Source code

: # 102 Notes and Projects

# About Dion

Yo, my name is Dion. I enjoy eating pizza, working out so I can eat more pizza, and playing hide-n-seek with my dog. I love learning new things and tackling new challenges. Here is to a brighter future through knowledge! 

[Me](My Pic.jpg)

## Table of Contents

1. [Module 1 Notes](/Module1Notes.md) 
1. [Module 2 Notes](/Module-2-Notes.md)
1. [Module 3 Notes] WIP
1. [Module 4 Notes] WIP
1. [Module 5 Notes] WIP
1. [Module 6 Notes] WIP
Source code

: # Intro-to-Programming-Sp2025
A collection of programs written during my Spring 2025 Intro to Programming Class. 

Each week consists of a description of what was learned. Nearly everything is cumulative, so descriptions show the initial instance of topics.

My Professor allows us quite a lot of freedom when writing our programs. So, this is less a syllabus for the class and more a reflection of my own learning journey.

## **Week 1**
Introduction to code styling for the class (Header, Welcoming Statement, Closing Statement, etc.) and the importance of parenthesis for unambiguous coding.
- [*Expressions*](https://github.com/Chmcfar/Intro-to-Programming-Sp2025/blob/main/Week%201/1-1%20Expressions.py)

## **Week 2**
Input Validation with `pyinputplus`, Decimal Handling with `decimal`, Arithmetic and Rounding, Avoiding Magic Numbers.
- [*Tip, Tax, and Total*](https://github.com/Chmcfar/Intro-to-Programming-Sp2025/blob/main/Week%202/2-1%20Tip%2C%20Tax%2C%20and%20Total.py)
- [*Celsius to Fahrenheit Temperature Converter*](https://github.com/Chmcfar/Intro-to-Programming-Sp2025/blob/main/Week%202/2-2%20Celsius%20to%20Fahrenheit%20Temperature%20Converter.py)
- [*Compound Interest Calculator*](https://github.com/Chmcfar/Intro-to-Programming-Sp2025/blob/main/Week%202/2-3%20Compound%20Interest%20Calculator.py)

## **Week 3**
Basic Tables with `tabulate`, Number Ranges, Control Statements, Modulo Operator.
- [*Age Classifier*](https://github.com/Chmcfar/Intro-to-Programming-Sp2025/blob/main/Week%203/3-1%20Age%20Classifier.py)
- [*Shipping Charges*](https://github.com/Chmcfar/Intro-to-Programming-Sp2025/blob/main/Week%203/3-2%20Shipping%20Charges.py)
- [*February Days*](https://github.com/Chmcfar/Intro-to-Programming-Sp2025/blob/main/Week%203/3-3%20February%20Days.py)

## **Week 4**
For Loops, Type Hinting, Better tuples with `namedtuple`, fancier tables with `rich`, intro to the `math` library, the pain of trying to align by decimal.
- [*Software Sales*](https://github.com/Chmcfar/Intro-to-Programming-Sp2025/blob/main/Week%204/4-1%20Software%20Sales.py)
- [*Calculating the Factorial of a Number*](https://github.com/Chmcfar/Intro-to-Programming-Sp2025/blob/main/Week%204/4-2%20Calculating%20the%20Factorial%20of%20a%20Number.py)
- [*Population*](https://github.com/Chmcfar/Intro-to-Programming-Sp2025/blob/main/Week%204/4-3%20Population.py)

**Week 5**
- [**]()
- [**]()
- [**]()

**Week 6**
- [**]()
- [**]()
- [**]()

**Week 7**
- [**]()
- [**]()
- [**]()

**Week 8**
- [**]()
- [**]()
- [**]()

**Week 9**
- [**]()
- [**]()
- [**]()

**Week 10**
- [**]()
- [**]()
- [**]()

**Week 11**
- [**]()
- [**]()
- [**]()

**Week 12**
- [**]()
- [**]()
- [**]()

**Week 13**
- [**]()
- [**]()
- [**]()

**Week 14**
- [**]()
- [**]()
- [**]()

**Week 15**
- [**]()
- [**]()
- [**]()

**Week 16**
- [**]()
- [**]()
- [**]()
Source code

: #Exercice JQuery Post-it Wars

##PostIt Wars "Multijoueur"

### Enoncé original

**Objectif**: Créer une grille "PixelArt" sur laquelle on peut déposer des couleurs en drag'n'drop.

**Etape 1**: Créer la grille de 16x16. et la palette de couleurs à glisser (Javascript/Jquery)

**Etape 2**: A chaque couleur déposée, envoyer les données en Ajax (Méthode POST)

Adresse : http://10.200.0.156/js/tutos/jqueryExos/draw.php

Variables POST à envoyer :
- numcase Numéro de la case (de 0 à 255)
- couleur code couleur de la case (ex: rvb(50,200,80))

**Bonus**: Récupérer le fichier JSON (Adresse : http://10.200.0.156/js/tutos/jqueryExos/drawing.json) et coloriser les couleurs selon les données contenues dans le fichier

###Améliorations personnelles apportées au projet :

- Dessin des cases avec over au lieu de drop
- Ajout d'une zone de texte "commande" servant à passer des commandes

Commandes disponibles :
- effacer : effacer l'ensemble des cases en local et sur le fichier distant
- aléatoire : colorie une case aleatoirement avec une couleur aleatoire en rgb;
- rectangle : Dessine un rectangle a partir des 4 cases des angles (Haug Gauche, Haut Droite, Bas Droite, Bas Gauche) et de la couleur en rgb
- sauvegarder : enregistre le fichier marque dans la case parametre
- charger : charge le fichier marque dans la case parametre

§ Your instructions
Go through the listing and copy each line with the string "tutos".

§ Answer space
Adresse : http://10.200.0.156/js/tutos/jqueryExos/draw.php
**Bonus**: Récupérer le fichier JSON (Adresse : http://10.200.0.156/js/tutos/jqueryExos/drawing.json) et coloriser les couleurs selon les données contenues dans le fichier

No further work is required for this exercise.